Our first batch of homemade damson gin is rich and fruity and sweet. It’s so good we immediately made a second batch so we have some ready for the spring!
I’ve bought these cute little jars and gift tags so we can give them to our friends and family as Christmas gifts and I’ve dried some oranges to decorate them. I’m so pleased with how they’ve turned out and I know our family will love this delicious and thoughtful homemade present!
Table of Contents
- How to make homemade damson gin
- A trick for picking your damsons
- Should you freeze your damsons?
- How to make damson gin
- What you’ll need to make homemade damson gin
- What to do with the damsons after making damson gin
- Decorating your mini bottles for Christmas gifts
How to make homemade damson gin
A trick for picking your damsons
If you’re picking your own damsons then I have a little trick to make it easier! Put an old sheet down on the grass below the tree. Get a ladder and climb up to the top and give the top branches of your damson tree a good shake.
If your damsons are ready to be picked then they will simply fall from the tree in a shower of delicious damsons. It’s much easier than picking them!
I read online that October 1st is traditionally when you pick your damsons but we picked ours in mid-September. They were definitely ready to be picked and most of ours were rotten by the end of September.
Should you freeze your damsons?
I recommend freezing your damsons as soon as you’ve picked them. As I picked them I put them into carrier bags and put full bags into our chest freezer. You don’t need to worry about splitting them into smaller bags because the damsons will break apart even when they’re frozen together.

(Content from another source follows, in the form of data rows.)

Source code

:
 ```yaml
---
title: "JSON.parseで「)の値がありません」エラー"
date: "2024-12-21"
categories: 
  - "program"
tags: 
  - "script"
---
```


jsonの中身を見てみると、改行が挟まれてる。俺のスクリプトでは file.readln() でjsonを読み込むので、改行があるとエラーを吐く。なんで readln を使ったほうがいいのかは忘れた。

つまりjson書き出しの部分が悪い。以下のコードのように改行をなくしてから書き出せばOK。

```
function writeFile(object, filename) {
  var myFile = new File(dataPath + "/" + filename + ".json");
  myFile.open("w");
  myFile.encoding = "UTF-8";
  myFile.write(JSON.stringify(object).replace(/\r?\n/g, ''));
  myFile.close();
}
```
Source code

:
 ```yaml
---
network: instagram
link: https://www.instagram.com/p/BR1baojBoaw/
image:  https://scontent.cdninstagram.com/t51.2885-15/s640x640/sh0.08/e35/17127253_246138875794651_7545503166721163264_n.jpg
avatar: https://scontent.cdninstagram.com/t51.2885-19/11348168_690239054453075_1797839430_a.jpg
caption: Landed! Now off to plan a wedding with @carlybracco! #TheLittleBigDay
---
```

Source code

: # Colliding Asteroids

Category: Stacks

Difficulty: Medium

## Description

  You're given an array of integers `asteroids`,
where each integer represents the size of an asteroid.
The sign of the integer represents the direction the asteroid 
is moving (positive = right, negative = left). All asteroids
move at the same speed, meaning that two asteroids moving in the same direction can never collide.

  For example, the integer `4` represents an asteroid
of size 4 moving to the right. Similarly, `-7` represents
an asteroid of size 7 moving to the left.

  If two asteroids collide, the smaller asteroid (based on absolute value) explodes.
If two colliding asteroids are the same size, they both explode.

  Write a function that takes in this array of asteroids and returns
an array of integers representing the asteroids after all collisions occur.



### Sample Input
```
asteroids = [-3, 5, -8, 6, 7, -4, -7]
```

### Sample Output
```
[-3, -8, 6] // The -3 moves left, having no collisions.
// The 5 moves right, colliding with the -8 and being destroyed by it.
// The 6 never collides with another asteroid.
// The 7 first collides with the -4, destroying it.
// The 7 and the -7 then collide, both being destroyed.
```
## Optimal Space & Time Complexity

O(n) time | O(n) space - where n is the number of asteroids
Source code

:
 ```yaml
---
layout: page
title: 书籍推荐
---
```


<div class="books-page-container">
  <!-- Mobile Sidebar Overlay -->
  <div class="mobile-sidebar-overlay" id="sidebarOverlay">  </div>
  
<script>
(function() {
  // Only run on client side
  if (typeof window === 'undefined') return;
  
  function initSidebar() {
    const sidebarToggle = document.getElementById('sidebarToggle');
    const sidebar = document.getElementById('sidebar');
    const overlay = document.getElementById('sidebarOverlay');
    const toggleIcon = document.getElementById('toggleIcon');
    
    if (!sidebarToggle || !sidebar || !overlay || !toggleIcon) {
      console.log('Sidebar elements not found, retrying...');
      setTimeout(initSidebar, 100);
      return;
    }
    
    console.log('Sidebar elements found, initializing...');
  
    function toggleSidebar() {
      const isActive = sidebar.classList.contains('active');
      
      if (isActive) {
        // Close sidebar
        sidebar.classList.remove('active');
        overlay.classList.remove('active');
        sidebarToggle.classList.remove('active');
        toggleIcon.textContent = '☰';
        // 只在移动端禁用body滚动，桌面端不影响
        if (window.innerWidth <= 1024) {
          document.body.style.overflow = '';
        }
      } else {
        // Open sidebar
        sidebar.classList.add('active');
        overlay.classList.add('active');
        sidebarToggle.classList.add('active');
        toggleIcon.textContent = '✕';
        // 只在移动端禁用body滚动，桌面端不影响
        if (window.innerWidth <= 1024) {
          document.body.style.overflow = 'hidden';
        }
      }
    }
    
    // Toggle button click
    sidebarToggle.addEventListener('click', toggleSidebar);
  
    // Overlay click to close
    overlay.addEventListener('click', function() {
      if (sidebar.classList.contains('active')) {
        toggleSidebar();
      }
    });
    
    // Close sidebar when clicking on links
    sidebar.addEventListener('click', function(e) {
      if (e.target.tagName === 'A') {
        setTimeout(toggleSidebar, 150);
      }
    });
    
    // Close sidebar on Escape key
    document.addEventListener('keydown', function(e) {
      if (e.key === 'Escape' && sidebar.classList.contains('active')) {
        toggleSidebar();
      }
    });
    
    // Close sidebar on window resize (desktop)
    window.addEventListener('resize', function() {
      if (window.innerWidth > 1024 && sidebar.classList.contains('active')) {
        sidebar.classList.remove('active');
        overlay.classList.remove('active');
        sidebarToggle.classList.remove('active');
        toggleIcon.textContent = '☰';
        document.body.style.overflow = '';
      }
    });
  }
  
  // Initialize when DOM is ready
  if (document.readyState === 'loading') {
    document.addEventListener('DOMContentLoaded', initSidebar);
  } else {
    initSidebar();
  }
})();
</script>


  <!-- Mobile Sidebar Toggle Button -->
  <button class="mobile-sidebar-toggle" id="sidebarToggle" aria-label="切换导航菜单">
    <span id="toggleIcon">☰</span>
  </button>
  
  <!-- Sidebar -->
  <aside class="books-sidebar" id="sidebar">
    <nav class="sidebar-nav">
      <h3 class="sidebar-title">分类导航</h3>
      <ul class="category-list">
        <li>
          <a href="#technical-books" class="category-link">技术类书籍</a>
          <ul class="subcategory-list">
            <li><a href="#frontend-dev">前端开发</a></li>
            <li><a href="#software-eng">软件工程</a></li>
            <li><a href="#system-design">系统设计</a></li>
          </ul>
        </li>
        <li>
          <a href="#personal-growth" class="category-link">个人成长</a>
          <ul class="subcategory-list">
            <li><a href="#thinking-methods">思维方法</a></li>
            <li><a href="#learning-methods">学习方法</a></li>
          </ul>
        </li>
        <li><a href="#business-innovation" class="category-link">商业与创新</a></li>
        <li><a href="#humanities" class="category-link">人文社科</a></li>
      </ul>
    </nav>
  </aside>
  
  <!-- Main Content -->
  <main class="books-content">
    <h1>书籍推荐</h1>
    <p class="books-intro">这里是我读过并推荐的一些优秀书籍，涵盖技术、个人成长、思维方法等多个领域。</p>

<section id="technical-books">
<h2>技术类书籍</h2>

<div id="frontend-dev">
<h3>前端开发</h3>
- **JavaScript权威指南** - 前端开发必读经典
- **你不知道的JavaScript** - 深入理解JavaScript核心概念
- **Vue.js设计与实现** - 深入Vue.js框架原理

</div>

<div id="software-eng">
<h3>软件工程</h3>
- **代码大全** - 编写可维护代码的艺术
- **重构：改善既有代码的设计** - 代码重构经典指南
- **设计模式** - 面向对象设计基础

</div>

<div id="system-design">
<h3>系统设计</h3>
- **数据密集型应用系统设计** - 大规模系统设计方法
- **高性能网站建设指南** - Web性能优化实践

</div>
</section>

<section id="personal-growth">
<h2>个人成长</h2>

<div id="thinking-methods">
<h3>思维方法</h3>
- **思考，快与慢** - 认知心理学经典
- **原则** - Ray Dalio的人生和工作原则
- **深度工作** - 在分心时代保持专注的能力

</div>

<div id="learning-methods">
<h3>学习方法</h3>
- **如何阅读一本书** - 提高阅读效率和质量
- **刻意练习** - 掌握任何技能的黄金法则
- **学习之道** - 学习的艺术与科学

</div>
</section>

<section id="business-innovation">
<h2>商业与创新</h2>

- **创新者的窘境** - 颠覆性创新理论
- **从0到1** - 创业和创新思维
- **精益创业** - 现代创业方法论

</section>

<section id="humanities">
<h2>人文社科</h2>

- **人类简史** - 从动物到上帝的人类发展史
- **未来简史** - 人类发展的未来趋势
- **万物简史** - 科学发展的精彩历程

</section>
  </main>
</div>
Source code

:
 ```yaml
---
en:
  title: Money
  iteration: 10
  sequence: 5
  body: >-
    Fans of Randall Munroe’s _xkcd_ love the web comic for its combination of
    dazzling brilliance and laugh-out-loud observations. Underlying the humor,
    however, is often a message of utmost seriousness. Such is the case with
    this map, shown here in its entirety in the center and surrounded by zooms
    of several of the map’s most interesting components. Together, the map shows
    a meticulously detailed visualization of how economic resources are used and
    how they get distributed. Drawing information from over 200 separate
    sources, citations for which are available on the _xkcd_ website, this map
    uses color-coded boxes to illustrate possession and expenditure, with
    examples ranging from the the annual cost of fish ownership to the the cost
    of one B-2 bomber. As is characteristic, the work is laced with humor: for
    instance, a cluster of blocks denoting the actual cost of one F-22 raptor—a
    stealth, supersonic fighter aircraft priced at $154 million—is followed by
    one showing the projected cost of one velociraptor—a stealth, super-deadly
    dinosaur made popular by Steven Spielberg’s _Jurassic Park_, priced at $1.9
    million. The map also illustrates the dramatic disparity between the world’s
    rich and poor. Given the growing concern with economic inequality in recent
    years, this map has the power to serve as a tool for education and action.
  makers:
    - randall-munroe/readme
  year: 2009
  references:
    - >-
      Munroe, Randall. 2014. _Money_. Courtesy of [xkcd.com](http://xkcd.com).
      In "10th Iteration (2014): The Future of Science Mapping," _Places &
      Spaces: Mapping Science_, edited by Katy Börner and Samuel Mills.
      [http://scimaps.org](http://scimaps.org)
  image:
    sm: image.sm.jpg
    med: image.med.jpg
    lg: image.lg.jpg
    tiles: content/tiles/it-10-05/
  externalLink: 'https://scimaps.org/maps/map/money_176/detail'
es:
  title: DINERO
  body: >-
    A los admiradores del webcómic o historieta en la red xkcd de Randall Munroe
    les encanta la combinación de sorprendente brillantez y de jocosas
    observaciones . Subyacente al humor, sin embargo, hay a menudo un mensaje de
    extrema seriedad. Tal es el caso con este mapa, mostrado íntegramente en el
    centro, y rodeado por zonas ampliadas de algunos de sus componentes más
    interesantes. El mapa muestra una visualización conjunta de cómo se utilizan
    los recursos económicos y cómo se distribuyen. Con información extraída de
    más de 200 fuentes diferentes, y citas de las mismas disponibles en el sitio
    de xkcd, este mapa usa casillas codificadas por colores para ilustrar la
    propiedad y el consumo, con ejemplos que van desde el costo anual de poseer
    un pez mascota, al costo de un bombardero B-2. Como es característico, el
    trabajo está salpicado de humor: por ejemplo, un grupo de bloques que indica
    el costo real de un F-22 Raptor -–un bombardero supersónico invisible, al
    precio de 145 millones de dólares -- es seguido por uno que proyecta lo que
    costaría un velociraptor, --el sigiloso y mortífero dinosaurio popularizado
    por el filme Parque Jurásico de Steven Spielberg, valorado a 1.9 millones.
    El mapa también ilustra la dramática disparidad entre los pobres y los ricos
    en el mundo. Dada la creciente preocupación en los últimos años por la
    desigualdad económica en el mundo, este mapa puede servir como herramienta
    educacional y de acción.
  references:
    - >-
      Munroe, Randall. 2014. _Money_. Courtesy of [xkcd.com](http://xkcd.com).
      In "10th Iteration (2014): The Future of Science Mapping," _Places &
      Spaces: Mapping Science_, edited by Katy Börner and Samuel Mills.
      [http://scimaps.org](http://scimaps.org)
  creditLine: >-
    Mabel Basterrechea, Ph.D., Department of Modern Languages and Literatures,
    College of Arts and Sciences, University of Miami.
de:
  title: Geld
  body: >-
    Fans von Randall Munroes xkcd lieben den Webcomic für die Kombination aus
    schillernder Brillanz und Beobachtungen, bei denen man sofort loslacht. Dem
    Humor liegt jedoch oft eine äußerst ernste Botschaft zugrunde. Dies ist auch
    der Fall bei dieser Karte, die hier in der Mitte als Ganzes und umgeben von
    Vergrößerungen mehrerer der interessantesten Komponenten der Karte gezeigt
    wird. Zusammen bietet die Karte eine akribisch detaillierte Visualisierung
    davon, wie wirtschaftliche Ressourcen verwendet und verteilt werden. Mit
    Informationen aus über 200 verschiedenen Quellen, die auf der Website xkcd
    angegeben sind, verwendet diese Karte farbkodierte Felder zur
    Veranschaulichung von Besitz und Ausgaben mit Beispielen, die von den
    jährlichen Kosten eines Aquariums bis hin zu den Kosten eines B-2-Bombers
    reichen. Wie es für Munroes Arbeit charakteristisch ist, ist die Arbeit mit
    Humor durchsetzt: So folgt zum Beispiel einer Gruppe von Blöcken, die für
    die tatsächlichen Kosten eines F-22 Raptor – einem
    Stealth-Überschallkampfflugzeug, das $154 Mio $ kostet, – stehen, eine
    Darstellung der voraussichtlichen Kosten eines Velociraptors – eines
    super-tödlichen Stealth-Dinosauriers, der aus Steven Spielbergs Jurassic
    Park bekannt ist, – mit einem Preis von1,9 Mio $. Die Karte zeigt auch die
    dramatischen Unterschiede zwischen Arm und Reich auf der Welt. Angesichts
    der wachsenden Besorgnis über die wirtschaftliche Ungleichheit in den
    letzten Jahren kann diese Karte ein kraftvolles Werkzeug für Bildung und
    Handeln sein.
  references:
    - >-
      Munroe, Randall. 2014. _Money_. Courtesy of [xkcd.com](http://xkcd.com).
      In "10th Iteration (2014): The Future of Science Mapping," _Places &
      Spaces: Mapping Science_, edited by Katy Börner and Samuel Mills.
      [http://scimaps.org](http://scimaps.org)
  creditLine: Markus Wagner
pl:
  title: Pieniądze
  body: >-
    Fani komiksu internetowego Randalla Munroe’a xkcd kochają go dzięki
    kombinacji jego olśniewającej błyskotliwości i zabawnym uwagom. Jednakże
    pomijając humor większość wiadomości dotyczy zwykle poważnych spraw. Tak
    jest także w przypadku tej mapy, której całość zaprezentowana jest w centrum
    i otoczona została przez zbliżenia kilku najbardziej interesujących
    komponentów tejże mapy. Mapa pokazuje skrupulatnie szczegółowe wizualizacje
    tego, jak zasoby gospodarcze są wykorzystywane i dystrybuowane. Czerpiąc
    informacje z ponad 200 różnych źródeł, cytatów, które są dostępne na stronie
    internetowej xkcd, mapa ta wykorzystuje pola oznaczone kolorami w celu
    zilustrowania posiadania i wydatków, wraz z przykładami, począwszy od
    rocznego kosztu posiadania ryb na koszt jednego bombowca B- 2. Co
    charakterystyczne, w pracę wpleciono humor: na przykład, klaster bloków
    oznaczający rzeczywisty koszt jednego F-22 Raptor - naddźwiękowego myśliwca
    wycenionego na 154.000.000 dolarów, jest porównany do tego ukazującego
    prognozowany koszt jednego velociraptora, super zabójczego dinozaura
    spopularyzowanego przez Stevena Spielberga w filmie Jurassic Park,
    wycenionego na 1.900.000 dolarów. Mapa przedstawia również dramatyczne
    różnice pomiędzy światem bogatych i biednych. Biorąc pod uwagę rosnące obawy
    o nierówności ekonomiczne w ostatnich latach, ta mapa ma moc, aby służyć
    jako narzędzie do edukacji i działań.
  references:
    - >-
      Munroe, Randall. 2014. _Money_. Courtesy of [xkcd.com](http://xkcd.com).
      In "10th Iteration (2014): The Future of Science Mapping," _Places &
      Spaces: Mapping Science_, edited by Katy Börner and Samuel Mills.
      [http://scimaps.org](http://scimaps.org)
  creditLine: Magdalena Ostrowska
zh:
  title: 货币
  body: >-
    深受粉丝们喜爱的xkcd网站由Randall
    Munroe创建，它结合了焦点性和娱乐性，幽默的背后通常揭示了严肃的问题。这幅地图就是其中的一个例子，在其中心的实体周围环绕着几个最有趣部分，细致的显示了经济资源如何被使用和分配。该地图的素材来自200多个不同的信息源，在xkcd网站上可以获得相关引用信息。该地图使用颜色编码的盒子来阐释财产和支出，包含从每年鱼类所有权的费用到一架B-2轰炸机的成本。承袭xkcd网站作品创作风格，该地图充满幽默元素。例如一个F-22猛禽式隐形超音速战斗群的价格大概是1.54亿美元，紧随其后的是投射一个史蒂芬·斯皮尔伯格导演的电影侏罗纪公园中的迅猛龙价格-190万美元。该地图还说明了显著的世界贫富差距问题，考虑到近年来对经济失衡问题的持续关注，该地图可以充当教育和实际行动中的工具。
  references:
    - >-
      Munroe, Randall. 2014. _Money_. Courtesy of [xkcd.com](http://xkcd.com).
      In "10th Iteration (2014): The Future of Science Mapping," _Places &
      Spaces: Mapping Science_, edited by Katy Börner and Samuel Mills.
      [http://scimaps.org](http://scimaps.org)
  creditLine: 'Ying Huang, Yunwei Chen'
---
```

I found the damsons started to wilt really quickly so they need to be frozen within a day or two – or immediately if possible.
It’s also good to make your homemade damson gin with frozen damsons because you can bash them with a rolling pin to help break them up slightly so all the lovely flavour comes out. It also means you’ll always have fresh damsons in the freezer if you want to make another batch of gin or jam later in the year.
How to make damson gin
- Clean your mason jar with warm water and washing up liquid and then place it in the oven for 10 minutes while it’s still wet and with a splash of water inside it.
- Take your damsons out of the freezer, place them in a small plastic bag and give the frozen damsons a quick beating with a rolling pin to smash them up a little
- Take your mason jar and layer it to the top with layers of damsons and caster sugar.
- You don’t need to be too precise when it comes to measurements. We used a small bag of caster sugar for 1 litre of gin.
- Once your jar is full, add your gin.
- Every day for a week or two you’ll need to tip your jar upside down a few times.
- Don’t shake your jar, gently tip it. I have no idea why, we just read this online and followed the advice!
- After two weeks you can tip your jar every week or so.
- Keep your jar in a cool, dark cupboard and store it for about 3 months before drinking.
- The longer you leave it, the sweeter and richer it will become.
- After 3 months, drain your homemade damson gin through a sieve and then strain it through a muslin cloth.
- Decant your damson gin into a pretty bottle and viola!
What you’ll need to make homemade damson gin
- A bag of frozen damsons
- Caster sugar (about 400g to 1 litre of gin)
- A bottle of gin (I used 1L of Grayson’s gin from Aldi – cheap gin is fine)
- A large mason jar (mine is from The Range)
- A sieve
- A muslin (if you’ve got old baby muslins that’s perfect)
- A jug
- A funnel small enough for your bottle(s)
- Small bottle(s) to decant your finished product into
What to do with the damsons after making damson gin
Once you’ve made your homemade damson gin you’re going to be left with a lot of lovely damsons that have soaked up some gin. Don’t waste your damsons! Keep them in the fridge and serve them with ice and tonic and the gin will diffuse out of the damsons. Just be careful when you do this because you won’t know what kind of gin measurement you’re getting and the sweet damson gin is deceptively delicious and easy to drink!
Decorating your mini bottles for Christmas gifts
I bought a box of 36 50ml glass bottles with cork lids. They were from Amazon and cost £24.95.
I also bought 100 rustic gift tags for £3.99 from Amazon.
I also bought a gift tag stamp set from Sostrene Grene for £2.74 (I love that shop!)
And my final touch was a slice of dried orange for decoration. It’s really easy to dry oranges, just slice them up, place them on a baking tray and pop them in the oven on about 120 degrees C for about 3 hours. You’ll need to turn them every 30 minutes and keep a close eye on them when you get to about 2 hours because they can burn quickly when they’re nearly done.
And there you have it. A really simple, easy and affordable homemade Christmas gift that is delicious and almost every adult will love it.I’ve got to admit that gin isn’t my favourite drink and I love damson gin. I also found it a lot of fun to make these – especially as we did it as a family and all got involved with different jobs.
I’m sure this will become a regular September tradition for our family and our friends will be getting little bottles of damson gin for years to come!